Saya masih tak percaya, ketika beberapa teman mengatakan kalau anak-anak lelaki di Gayo lues, menjadikan saman sebagai sebuah warisan yang terus mereka jaga. Proses Tari saman sebenarnya bukan hanya menepuk dada. Bagi mereka, saman adalah sebuah rangkaian panjang sebagai sebuah ucapan syukur dari hasil panen sekaligus ajang menjalin tali silaturahmi antar desa. Wajar saja, bila sewaktu-waktu kamu akan melihat mereka begitu ringan tangan untuk membantu sesama mereka.

Keindahan Gayo Lues, pada dasarnya bukan hanya ada dibentang alam dan Hutan Lindung Leuser, tapi lebih dari itu semua. Adalah bagaimana masyarakat di sini saling sapa dan menjalankan adat mereka untuk melestarikan alam.

Pun saya sempat terkejut tatkala bang Khairul, mengatakan kawasan tempat saya berdiri ini adalah bagian dari hutan lindung. Dahulu, sangat mudah ditemukan orangutan di seputaran bukit-bukit yang hijau ini. Tapi kini, perambahan dan alih fungsi hutan menjadi faktor utama yang menjadikan Gayo Lues dalam ambang bahaya.

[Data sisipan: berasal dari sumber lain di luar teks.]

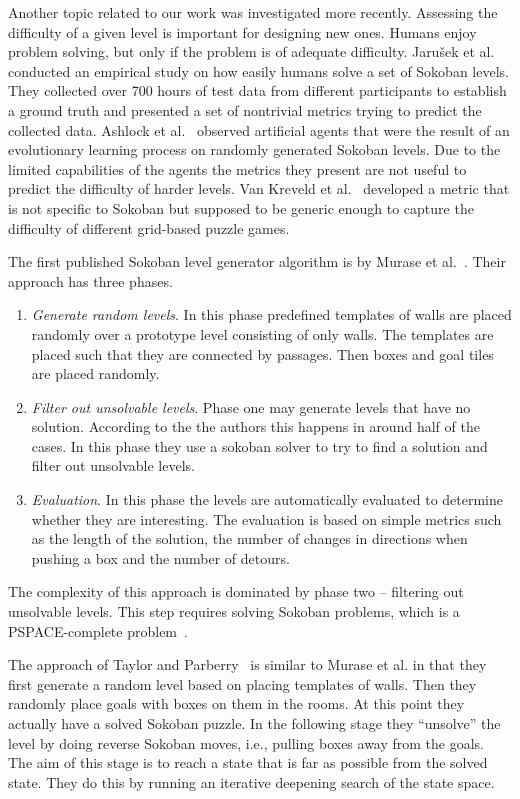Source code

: \documentclass[runningheads]{llncs}
\begin{document}
Another topic related to our work was investigated more recently. Assessing the
difficulty of a given level is important for designing new ones.
Humans enjoy problem solving, but only if the problem is of adequate difficulty.
Jaru{\v s}ek et al.~\cite{jaruvsek2010human}
conducted an empirical study on how easily humans solve a set of Sokoban levels. They collected over 700 hours of test data from different participants to establish a ground truth and presented a set of nontrivial metrics trying to predict the collected data.
Ashlock et al.~\cite{ashlockEvolutionAutomaticAssessment2010}
observed artificial agents that were the result of an evolutionary learning process on randomly generated Sokoban levels. Due to the limited capabilities of the agents the metrics they present are not useful to predict the difficulty of harder levels.
Van Kreveld et al.~\cite{vankreveldAutomatedPuzzleDifficulty2015}
developed a metric that is not specific to Sokoban but supposed to be generic enough to capture the difficulty of different grid-based puzzle games.

The first published Sokoban level generator algorithm is by Murase et al.~\cite{murase1996automatic}.
Their approach has three phases.
\begin{enumerate}
\item \emph{Generate random levels}. In this phase predefined templates of walls are placed randomly
over a prototype level consisting of only walls.
The templates are placed such that they are connected by passages.
Then boxes and goal tiles are placed randomly.
\item \emph{Filter out unsolvable levels}. Phase one may generate levels that have no solution. According to the the authors this happens in around half of the cases. In this phase they use a sokoban solver to try to find a solution and filter out unsolvable levels.
\item \emph{Evaluation}. In this phase the levels are automatically evaluated to determine whether
they are interesting. The evaluation is based on simple metrics such as the length of the solution, the number of changes in directions when pushing a box and the number of detours.
\end{enumerate}

The complexity of this approach is dominated by phase two -- filtering out unsolvable levels. This
step requires solving Sokoban problems, which is a PSPACE-complete problem~\cite{culberson1997sokoban}.

The approach of Taylor and Parberry~\cite{taylor2011procedural} is similar to Murase et al.
in that they first generate a random level based on placing templates of walls. Then they
randomly place goals with boxes on them in the rooms. At this point they
actually have a solved Sokoban
puzzle. In the following stage they ``unsolve'' the level by doing reverse Sokoban moves, i.e.,
pulling boxes away from the goals. The aim of this stage is to reach a state that is far as
possible from the solved state. They do this by running an iterative deepening search of the
state space.
\end{document}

Terkadang, memang serba salah. Menjaga hutan, tapi di sisi lain masyarakat akan berteriak kelaparan. Dibiarkan, yang namanya manusia suka tamak, dia akan memamah segalanya. Hutan lindung-pun tidak akan luput dari proses menjaga lambung tetap terisi. Lalu?

Selayang pandang, Pesona Gayo Lues

Selayang pandang, Pesona Gayo Lues


Saya percaya, dibalik sebuah kecantikan selalu tersimpan sebuah rahasia. Bila tak percaya cobalah Tanya kepada para suami yang berjuang agar istrinya bisa memakai lipstick yang berharga minimal 100.000 rupiah. Lalu, hubungannya dengan gayo lues? Ya, di balik keindahan alam Gayo Lues pun tersimpan begitu banyak masalah yang tersimpan rapi.

Beruntung, mungkin itulah kata yang paling tepat mengambarkan keadaan saya hari ini. Bisa mengunjungi kaki gunung leuser kala kehancuran belum terlalu parah. Entah bagaimana lima atau sepuluh tahun lagi. Jadi, kamu masih berpikir untuk berkunjung ke daerah satu-satunya di bumi ini di mana gajah Sumatra, badak Sumatra, dan orangutan masih tinggal dalam satu kawasan? Masih ragu? 

Selayang pandang, Pesona Gayo Lues
Bang Leonardo Di Caprio dan saya sudah ke sini, Kamu, Kapan?